[Start of Attachment]

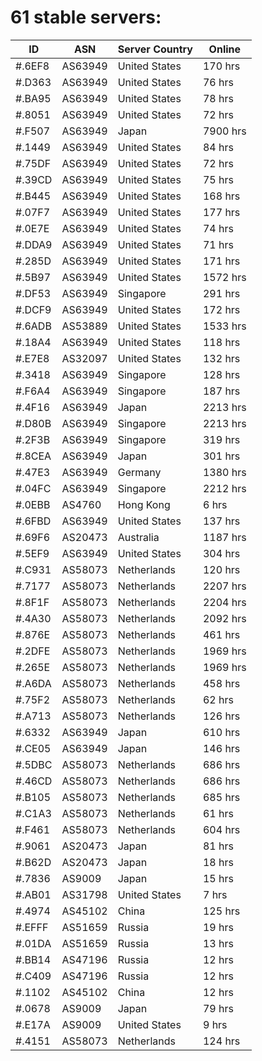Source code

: # 61 stable servers:

| ID | ASN | Server Country | Online |
| ------ | ------ | ------ | ------ |
| #.6EF8 | AS63949 | United States | 170 hrs |
| #.D363 | AS63949 | United States | 76 hrs |
| #.BA95 | AS63949 | United States | 78 hrs |
| #.8051 | AS63949 | United States | 72 hrs |
| #.F507 | AS63949 | Japan | 7900 hrs |
| #.1449 | AS63949 | United States | 84 hrs |
| #.75DF | AS63949 | United States | 72 hrs |
| #.39CD | AS63949 | United States | 75 hrs |
| #.B445 | AS63949 | United States | 168 hrs |
| #.07F7 | AS63949 | United States | 177 hrs |
| #.0E7E | AS63949 | United States | 74 hrs |
| #.DDA9 | AS63949 | United States | 71 hrs |
| #.285D | AS63949 | United States | 171 hrs |
| #.5B97 | AS63949 | United States | 1572 hrs |
| #.DF53 | AS63949 | Singapore | 291 hrs |
| #.DCF9 | AS63949 | United States | 172 hrs |
| #.6ADB | AS53889 | United States | 1533 hrs |
| #.18A4 | AS63949 | United States | 118 hrs |
| #.E7E8 | AS32097 | United States | 132 hrs |
| #.3418 | AS63949 | Singapore | 128 hrs |
| #.F6A4 | AS63949 | Singapore | 187 hrs |
| #.4F16 | AS63949 | Japan | 2213 hrs |
| #.D80B | AS63949 | Singapore | 2213 hrs |
| #.2F3B | AS63949 | Singapore | 319 hrs |
| #.8CEA | AS63949 | Japan | 301 hrs |
| #.47E3 | AS63949 | Germany | 1380 hrs |
| #.04FC | AS63949 | Singapore | 2212 hrs |
| #.0EBB | AS4760 | Hong Kong | 6 hrs |
| #.6FBD | AS63949 | United States | 137 hrs |
| #.69F6 | AS20473 | Australia | 1187 hrs |
| #.5EF9 | AS63949 | United States | 304 hrs |
| #.C931 | AS58073 | Netherlands | 120 hrs |
| #.7177 | AS58073 | Netherlands | 2207 hrs |
| #.8F1F | AS58073 | Netherlands | 2204 hrs |
| #.4A30 | AS58073 | Netherlands | 2092 hrs |
| #.876E | AS58073 | Netherlands | 461 hrs |
| #.2DFE | AS58073 | Netherlands | 1969 hrs |
| #.265E | AS58073 | Netherlands | 1969 hrs |
| #.A6DA | AS58073 | Netherlands | 458 hrs |
| #.75F2 | AS58073 | Netherlands | 62 hrs |
| #.A713 | AS58073 | Netherlands | 126 hrs |
| #.6332 | AS63949 | Japan | 610 hrs |
| #.CE05 | AS63949 | Japan | 146 hrs |
| #.5DBC | AS58073 | Netherlands | 686 hrs |
| #.46CD | AS58073 | Netherlands | 686 hrs |
| #.B105 | AS58073 | Netherlands | 685 hrs |
| #.C1A3 | AS58073 | Netherlands | 61 hrs |
| #.F461 | AS58073 | Netherlands | 604 hrs |
| #.9061 | AS20473 | Japan | 81 hrs |
| #.B62D | AS20473 | Japan | 18 hrs |
| #.7836 | AS9009 | Japan | 15 hrs |
| #.AB01 | AS31798 | United States | 7 hrs |
| #.4974 | AS45102 | China | 125 hrs |
| #.EFFF | AS51659 | Russia | 19 hrs |
| #.01DA | AS51659 | Russia | 13 hrs |
| #.BB14 | AS47196 | Russia | 12 hrs |
| #.C409 | AS47196 | Russia | 12 hrs |
| #.1102 | AS45102 | China | 12 hrs |
| #.0678 | AS9009 | Japan | 79 hrs |
| #.E17A | AS9009 | United States | 9 hrs |
| #.4151 | AS58073 | Netherlands | 124 hrs |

[End of Attachment]

Work order: When repeating the listing, keep each line exact and exclude the pictures.

Answer to this problem:
Source code

: # 61 stable servers:

| ID | ASN | Server Country | Online |
| ------ | ------ | ------ | ------ |
| #.6EF8 | AS63949 | United States | 170 hrs |
| #.D363 | AS63949 | United States | 76 hrs |
| #.BA95 | AS63949 | United States | 78 hrs |
| #.8051 | AS63949 | United States | 72 hrs |
| #.F507 | AS63949 | Japan | 7900 hrs |
| #.1449 | AS63949 | United States | 84 hrs |
| #.75DF | AS63949 | United States | 72 hrs |
| #.39CD | AS63949 | United States | 75 hrs |
| #.B445 | AS63949 | United States | 168 hrs |
| #.07F7 | AS63949 | United States | 177 hrs |
| #.0E7E | AS63949 | United States | 74 hrs |
| #.DDA9 | AS63949 | United States | 71 hrs |
| #.285D | AS63949 | United States | 171 hrs |
| #.5B97 | AS63949 | United States | 1572 hrs |
| #.DF53 | AS63949 | Singapore | 291 hrs |
| #.DCF9 | AS63949 | United States | 172 hrs |
| #.6ADB | AS53889 | United States | 1533 hrs |
| #.18A4 | AS63949 | United States | 118 hrs |
| #.E7E8 | AS32097 | United States | 132 hrs |
| #.3418 | AS63949 | Singapore | 128 hrs |
| #.F6A4 | AS63949 | Singapore | 187 hrs |
| #.4F16 | AS63949 | Japan | 2213 hrs |
| #.D80B | AS63949 | Singapore | 2213 hrs |
| #.2F3B | AS63949 | Singapore | 319 hrs |
| #.8CEA | AS63949 | Japan | 301 hrs |
| #.47E3 | AS63949 | Germany | 1380 hrs |
| #.04FC | AS63949 | Singapore | 2212 hrs |
| #.0EBB | AS4760 | Hong Kong | 6 hrs |
| #.6FBD | AS63949 | United States | 137 hrs |
| #.69F6 | AS20473 | Australia | 1187 hrs |
| #.5EF9 | AS63949 | United States | 304 hrs |
| #.C931 | AS58073 | Netherlands | 120 hrs |
| #.7177 | AS58073 | Netherlands | 2207 hrs |
| #.8F1F | AS58073 | Netherlands | 2204 hrs |
| #.4A30 | AS58073 | Netherlands | 2092 hrs |
| #.876E | AS58073 | Netherlands | 461 hrs |
| #.2DFE | AS58073 | Netherlands | 1969 hrs |
| #.265E | AS58073 | Netherlands | 1969 hrs |
| #.A6DA | AS58073 | Netherlands | 458 hrs |
| #.75F2 | AS58073 | Netherlands | 62 hrs |
| #.A713 | AS58073 | Netherlands | 126 hrs |
| #.6332 | AS63949 | Japan | 610 hrs |
| #.CE05 | AS63949 | Japan | 146 hrs |
| #.5DBC | AS58073 | Netherlands | 686 hrs |
| #.46CD | AS58073 | Netherlands | 686 hrs |
| #.B105 | AS58073 | Netherlands | 685 hrs |
| #.C1A3 | AS58073 | Netherlands | 61 hrs |
| #.F461 | AS58073 | Netherlands | 604 hrs |
| #.9061 | AS20473 | Japan | 81 hrs |
| #.B62D | AS20473 | Japan | 18 hrs |
| #.7836 | AS9009 | Japan | 15 hrs |
| #.AB01 | AS31798 | United States | 7 hrs |
| #.4974 | AS45102 | China | 125 hrs |
| #.EFFF | AS51659 | Russia | 19 hrs |
| #.01DA | AS51659 | Russia | 13 hrs |
| #.BB14 | AS47196 | Russia | 12 hrs |
| #.C409 | AS47196 | Russia | 12 hrs |
| #.1102 | AS45102 | China | 12 hrs |
| #.0678 | AS9009 | Japan | 79 hrs |
| #.E17A | AS9009 | United States | 9 hrs |
| #.4151 | AS58073 | Netherlands | 124 hrs |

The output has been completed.